--- START ---

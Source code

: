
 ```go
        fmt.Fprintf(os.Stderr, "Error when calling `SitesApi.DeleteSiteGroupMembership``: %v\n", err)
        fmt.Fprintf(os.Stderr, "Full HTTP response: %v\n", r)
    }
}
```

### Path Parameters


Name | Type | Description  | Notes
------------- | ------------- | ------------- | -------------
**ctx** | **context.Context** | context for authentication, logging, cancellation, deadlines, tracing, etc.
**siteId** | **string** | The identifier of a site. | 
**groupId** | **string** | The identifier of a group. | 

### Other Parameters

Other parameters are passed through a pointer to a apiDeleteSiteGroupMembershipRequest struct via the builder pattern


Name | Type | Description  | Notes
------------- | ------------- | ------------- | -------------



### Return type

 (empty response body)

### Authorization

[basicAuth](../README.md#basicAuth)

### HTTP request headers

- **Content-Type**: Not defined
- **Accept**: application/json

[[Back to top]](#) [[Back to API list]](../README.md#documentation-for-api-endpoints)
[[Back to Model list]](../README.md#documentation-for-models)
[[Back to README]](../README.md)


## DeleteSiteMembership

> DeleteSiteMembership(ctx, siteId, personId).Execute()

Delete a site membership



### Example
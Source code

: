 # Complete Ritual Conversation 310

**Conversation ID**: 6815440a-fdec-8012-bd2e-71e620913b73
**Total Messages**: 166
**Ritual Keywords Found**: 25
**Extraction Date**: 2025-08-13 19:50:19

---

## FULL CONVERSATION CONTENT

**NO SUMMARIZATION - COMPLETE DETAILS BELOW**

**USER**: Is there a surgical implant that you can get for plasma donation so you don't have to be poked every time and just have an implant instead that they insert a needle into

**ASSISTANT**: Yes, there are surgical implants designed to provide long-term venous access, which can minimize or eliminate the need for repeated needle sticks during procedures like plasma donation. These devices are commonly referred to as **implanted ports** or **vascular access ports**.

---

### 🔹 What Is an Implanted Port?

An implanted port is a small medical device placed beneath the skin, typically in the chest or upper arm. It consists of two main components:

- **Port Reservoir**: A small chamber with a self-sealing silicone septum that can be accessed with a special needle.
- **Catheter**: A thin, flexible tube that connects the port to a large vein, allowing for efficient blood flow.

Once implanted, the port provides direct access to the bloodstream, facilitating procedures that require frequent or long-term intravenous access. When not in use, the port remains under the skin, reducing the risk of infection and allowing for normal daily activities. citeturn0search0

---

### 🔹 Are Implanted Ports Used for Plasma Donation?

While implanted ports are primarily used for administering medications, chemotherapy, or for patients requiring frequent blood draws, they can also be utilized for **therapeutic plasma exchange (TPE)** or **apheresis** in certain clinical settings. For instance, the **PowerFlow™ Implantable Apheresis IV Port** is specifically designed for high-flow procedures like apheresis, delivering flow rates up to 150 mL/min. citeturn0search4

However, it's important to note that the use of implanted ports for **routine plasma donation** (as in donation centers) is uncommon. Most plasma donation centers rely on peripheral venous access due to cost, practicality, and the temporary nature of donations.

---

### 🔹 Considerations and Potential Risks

--- END ---

Repeat the records above in full, word for word.

Source code

:
 ```go
        fmt.Fprintf(os.Stderr, "Error when calling `SitesApi.DeleteSiteGroupMembership``: %v\n", err)
        fmt.Fprintf(os.Stderr, "Full HTTP response: %v\n", r)
    }
}
```

### Path Parameters


Name | Type | Description  | Notes
------------- | ------------- | ------------- | -------------
**ctx** | **context.Context** | context for authentication, logging, cancellation, deadlines, tracing, etc.
**siteId** | **string** | The identifier of a site. | 
**groupId** | **string** | The identifier of a group. | 

### Other Parameters

Other parameters are passed through a pointer to a apiDeleteSiteGroupMembershipRequest struct via the builder pattern


Name | Type | Description  | Notes
------------- | ------------- | ------------- | -------------



### Return type

 (empty response body)

### Authorization

[basicAuth](../README.md#basicAuth)

### HTTP request headers

- **Content-Type**: Not defined
- **Accept**: application/json

[[Back to top]](#) [[Back to API list]](../README.md#documentation-for-api-endpoints)
[[Back to Model list]](../README.md#documentation-for-models)
[[Back to README]](../README.md)


## DeleteSiteMembership

> DeleteSiteMembership(ctx, siteId, personId).Execute()

Delete a site membership



### Example
Source code

: # Complete Ritual Conversation 310

**Conversation ID**: 6815440a-fdec-8012-bd2e-71e620913b73
**Total Messages**: 166
**Ritual Keywords Found**: 25
**Extraction Date**: 2025-08-13 19:50:19

---

## FULL CONVERSATION CONTENT

**NO SUMMARIZATION - COMPLETE DETAILS BELOW**

**USER**: Is there a surgical implant that you can get for plasma donation so you don't have to be poked every time and just have an implant instead that they insert a needle into

**ASSISTANT**: Yes, there are surgical implants designed to provide long-term venous access, which can minimize or eliminate the need for repeated needle sticks during procedures like plasma donation. These devices are commonly referred to as **implanted ports** or **vascular access ports**.

---

### 🔹 What Is an Implanted Port?

An implanted port is a small medical device placed beneath the skin, typically in the chest or upper arm. It consists of two main components:

- **Port Reservoir**: A small chamber with a self-sealing silicone septum that can be accessed with a special needle.
- **Catheter**: A thin, flexible tube that connects the port to a large vein, allowing for efficient blood flow.

Once implanted, the port provides direct access to the bloodstream, facilitating procedures that require frequent or long-term intravenous access. When not in use, the port remains under the skin, reducing the risk of infection and allowing for normal daily activities. citeturn0search0

---

### 🔹 Are Implanted Ports Used for Plasma Donation?

While implanted ports are primarily used for administering medications, chemotherapy, or for patients requiring frequent blood draws, they can also be utilized for **therapeutic plasma exchange (TPE)** or **apheresis** in certain clinical settings. For instance, the **PowerFlow™ Implantable Apheresis IV Port** is specifically designed for high-flow procedures like apheresis, delivering flow rates up to 150 mL/min. citeturn0search4

However, it's important to note that the use of implanted ports for **routine plasma donation** (as in donation centers) is uncommon. Most plasma donation centers rely on peripheral venous access due to cost, practicality, and the temporary nature of donations.

---

### 🔹 Considerations and Potential Risks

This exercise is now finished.